崩れ落ちた外壁や外門をそのままに、以前『ギガ』級魔物『アクタイオーン』の襲来を受けて未だに復興が見込めない街。崩れ落ちた外壁に眼を瞬かせ、大通りのそこら中に散乱した瓦礫の破片を通り過ぎ、あるいは踏み越えて。
大通りには、魔物の死骸などは落ちていなかったものの、まだ血溜まりもところどころに残っており、人目見て何かが起きたというのは分かりきった事であった。
暴風に浚われた後のような街の様子を眺め渡している彼等。
女性は真っ赤な髪をしており、帽子をかぶって隠している。衣装は黒い光沢のあるレザー素材のボンデージスーツで、同じくレザー素材の膝丈のコートを羽織っていた。
肉厚的な身体のラインをこれでもかと前面に押し出した女性の格好に、ちらほらと見受けられる商人や旅人が目を奪われては、通り過ぎていく。
一方、男性はまるで岩のような巨体を引き摺り、頭は反り上げられた禿頭。筋肉の隆起すら岩のように見える上半身にベストを羽織っただけで、下半身は鎧帷子。
そして、背中には無数の棘が生えた大きなアックスを吊り上げており、装備は薄いが『ハンター』然りの体躯と様相である。
二人のミスマッチな男女の様子は、人がまばらな街の中でさえ人目を引いて目立っていた。そんなある意味で目立ちまくった男女二人組の女性の名前はバイパー、男はモルボルと言った。

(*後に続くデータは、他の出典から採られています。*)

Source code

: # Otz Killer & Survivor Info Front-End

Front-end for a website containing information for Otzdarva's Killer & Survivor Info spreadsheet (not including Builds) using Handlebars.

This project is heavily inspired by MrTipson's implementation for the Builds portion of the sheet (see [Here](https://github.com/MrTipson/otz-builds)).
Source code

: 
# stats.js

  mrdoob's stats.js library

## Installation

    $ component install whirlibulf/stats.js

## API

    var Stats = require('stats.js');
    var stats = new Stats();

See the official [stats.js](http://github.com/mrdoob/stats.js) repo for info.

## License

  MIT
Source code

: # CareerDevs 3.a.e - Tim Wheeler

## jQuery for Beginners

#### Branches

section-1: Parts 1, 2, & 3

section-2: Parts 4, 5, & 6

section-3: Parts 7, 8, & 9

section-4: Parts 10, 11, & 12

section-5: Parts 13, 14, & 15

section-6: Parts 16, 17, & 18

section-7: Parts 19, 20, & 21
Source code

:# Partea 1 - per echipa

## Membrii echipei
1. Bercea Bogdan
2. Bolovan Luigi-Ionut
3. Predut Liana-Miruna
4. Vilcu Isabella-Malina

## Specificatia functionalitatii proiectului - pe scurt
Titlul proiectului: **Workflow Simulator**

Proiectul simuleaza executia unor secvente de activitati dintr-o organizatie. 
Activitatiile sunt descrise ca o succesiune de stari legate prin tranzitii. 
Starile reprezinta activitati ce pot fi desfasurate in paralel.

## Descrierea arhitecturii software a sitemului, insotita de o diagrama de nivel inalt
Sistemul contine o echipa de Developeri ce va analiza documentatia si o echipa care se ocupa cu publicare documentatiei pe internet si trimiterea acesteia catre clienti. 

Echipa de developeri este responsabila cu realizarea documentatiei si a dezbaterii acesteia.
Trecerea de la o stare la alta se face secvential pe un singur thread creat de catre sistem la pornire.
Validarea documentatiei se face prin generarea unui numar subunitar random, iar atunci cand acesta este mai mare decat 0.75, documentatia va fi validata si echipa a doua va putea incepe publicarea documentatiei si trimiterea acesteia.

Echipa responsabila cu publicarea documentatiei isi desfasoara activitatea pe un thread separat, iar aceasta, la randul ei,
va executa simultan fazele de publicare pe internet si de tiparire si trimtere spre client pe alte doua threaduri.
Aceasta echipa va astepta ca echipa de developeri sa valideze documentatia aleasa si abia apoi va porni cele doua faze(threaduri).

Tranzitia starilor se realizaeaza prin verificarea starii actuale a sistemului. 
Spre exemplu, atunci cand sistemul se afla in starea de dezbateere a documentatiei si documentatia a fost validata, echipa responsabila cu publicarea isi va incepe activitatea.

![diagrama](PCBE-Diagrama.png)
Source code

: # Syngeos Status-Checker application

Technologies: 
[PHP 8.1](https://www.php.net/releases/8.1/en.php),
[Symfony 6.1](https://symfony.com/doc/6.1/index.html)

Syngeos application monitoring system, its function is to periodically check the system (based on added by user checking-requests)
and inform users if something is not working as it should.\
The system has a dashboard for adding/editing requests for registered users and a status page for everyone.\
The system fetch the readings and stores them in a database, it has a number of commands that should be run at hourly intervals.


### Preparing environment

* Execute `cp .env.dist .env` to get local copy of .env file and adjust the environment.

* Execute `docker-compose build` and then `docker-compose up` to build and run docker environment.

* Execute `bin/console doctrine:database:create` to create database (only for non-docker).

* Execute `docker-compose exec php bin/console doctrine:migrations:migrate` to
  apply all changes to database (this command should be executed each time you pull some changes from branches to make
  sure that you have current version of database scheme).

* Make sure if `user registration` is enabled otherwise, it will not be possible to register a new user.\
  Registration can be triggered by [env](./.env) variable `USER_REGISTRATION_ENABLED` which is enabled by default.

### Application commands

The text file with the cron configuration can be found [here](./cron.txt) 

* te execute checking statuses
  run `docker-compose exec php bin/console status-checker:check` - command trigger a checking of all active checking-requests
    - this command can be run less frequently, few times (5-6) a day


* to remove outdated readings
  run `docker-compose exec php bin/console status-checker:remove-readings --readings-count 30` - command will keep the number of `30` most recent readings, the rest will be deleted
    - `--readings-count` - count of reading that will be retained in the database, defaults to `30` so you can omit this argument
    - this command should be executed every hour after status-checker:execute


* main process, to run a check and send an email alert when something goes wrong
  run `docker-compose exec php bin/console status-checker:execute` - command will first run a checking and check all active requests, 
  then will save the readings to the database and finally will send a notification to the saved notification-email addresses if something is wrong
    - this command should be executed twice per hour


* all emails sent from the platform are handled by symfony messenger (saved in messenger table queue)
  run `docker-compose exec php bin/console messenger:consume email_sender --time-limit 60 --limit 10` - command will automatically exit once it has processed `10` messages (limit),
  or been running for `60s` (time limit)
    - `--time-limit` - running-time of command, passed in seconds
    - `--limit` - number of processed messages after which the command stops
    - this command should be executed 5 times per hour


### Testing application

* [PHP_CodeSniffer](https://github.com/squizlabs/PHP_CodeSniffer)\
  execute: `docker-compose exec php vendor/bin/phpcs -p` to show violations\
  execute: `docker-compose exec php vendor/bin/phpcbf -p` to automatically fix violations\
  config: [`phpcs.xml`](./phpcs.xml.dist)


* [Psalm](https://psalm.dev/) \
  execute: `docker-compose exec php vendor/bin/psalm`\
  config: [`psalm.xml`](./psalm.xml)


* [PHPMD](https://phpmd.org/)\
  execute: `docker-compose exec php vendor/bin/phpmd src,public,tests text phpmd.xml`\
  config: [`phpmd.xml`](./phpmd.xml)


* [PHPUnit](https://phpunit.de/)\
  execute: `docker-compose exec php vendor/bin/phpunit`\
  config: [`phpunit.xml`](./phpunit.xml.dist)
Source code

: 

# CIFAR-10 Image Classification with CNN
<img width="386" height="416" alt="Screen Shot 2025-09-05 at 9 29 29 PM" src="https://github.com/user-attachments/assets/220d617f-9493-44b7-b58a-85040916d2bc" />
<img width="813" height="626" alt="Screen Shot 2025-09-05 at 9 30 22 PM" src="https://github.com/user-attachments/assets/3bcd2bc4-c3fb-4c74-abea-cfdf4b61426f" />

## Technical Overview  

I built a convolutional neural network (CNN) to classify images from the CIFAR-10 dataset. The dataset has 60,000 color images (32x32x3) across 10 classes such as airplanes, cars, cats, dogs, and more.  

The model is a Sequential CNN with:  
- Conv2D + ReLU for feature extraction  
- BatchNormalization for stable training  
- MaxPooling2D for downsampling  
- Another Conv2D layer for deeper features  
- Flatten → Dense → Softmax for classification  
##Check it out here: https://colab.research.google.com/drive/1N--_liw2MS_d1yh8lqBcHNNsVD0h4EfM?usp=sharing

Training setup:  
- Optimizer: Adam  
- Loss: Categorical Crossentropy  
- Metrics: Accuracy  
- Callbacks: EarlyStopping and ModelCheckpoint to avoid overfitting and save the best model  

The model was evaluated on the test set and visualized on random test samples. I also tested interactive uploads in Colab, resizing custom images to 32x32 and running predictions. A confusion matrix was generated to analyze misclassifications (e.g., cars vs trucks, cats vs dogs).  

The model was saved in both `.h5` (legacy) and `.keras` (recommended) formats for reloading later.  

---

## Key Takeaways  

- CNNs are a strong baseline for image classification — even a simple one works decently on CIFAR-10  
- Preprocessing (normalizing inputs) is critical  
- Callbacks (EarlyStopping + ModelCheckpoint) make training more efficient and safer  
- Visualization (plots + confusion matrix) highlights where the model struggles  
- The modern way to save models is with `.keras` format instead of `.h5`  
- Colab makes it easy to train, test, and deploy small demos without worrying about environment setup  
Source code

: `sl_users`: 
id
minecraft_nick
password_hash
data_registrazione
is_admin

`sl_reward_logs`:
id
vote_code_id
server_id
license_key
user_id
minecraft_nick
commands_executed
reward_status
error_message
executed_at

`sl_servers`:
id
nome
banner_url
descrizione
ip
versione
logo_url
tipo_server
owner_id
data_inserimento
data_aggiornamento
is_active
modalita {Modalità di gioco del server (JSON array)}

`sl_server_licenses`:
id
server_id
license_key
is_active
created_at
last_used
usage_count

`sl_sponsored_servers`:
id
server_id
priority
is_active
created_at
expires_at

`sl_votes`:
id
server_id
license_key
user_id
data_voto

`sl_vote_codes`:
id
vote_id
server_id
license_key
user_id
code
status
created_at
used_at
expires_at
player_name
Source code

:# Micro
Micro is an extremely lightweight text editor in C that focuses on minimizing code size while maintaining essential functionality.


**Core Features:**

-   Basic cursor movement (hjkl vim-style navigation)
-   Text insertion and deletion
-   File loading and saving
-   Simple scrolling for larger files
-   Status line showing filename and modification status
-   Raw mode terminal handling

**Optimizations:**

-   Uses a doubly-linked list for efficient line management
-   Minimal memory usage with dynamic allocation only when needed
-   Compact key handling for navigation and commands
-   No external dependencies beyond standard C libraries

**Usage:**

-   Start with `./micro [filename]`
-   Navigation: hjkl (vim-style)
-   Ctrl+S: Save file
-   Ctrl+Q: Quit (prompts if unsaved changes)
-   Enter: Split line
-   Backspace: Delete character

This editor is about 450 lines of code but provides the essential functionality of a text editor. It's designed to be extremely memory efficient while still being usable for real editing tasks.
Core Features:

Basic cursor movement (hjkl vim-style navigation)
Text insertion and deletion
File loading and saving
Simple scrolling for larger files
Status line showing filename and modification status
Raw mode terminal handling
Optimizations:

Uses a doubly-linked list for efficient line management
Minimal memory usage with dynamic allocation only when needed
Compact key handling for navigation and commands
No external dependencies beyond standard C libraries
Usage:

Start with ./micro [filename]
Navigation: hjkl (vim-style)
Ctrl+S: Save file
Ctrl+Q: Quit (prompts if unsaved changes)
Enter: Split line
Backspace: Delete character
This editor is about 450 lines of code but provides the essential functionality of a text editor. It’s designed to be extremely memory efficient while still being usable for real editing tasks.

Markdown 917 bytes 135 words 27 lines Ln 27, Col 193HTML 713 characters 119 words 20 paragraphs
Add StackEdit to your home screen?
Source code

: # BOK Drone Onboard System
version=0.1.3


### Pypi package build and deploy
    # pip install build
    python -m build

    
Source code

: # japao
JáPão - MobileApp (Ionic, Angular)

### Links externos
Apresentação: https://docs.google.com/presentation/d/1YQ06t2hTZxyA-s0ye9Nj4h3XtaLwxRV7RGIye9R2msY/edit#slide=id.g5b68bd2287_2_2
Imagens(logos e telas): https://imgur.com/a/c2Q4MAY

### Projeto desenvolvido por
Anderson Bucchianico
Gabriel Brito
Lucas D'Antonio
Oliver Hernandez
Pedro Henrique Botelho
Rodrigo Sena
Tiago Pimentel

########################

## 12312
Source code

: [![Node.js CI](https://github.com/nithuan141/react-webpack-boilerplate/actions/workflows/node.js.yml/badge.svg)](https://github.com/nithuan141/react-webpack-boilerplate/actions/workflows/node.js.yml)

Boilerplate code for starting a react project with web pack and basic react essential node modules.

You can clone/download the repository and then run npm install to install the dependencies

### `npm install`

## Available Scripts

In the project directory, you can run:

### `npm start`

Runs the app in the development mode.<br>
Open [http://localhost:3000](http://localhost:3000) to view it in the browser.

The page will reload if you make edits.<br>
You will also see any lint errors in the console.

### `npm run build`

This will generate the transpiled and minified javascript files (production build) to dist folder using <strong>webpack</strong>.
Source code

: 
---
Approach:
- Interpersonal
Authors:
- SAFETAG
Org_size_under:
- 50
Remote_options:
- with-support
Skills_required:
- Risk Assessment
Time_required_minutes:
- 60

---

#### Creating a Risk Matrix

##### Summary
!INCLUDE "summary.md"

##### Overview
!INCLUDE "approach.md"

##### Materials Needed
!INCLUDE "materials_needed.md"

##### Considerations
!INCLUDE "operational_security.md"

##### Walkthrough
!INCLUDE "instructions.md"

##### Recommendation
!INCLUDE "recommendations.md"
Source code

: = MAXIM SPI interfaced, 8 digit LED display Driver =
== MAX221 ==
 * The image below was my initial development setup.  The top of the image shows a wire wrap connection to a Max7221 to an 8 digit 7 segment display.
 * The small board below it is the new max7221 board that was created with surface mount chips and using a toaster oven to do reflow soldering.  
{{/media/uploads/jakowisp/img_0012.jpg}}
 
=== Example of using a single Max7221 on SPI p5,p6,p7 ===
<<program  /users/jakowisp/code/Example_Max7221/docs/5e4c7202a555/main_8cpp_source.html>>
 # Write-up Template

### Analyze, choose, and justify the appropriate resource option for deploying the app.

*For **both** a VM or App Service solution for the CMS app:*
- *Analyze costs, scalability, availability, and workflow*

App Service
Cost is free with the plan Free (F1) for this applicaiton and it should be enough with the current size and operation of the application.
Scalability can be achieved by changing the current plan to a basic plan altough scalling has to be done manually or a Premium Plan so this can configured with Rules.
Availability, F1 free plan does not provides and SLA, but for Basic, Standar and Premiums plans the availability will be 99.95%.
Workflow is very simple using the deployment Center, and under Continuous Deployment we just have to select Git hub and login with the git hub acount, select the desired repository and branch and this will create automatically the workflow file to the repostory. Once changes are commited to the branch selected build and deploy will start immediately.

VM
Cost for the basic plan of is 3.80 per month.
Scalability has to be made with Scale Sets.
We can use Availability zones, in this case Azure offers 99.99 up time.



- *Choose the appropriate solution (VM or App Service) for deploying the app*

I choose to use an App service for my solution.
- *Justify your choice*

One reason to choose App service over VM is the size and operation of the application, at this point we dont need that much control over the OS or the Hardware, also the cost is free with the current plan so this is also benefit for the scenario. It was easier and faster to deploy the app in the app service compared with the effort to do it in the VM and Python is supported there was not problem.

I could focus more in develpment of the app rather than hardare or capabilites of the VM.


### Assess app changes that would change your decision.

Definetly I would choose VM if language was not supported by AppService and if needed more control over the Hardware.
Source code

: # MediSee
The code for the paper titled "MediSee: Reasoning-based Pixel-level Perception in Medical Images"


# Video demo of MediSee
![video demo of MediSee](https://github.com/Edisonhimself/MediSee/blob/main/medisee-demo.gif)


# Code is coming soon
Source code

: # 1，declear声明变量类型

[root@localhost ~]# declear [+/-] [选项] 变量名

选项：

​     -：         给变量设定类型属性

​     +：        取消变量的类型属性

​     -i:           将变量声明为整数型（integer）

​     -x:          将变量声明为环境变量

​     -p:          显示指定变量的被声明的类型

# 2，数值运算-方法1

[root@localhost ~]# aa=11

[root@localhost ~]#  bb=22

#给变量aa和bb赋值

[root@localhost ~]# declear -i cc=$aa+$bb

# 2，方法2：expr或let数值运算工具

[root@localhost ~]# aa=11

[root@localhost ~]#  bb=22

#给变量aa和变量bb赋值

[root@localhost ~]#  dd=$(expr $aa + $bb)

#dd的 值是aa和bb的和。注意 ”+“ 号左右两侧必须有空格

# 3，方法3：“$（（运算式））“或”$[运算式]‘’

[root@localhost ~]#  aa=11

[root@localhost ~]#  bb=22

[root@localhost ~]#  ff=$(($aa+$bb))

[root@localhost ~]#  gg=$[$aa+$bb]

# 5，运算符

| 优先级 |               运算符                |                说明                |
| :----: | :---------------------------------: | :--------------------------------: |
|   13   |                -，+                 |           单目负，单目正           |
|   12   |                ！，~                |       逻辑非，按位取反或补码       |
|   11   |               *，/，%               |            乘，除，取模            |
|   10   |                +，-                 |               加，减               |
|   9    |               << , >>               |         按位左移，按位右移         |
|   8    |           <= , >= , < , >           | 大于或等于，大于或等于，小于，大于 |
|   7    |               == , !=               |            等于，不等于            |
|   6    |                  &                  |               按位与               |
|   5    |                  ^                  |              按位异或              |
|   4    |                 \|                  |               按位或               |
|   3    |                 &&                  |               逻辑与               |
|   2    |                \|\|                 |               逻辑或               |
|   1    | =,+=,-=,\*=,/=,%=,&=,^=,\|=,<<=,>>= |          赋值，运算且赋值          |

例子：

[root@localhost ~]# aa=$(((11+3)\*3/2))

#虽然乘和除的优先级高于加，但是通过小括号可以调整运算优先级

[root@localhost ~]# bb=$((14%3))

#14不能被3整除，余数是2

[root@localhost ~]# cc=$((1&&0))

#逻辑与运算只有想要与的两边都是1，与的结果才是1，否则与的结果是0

彼等二人組みは以前、『セントラル』と『サウス』の境目の裏路地でひっそりと営まれているハンターご用達のバー『アイアン』に襲撃を仕掛けた二人組であり、捕縛されて『軍』の牢獄に収容された後、『軍』師団長ホーキンス・オーディーンから『断頭台ギロチン』と引き換えに密命を受けた二人組でもあった。
彼等には申し訳ないが、彼等の身柄は既にホーキンスの手によって、表向きには処刑されている事になっていた。
『軍大隊長、ダグラス・トール殺害の実行犯』としての汚名を被ることで、彼女達の命と引き換えにホーキンスの密命を受けるという条件を呑む旨の書類にサインをしてしまったのだから。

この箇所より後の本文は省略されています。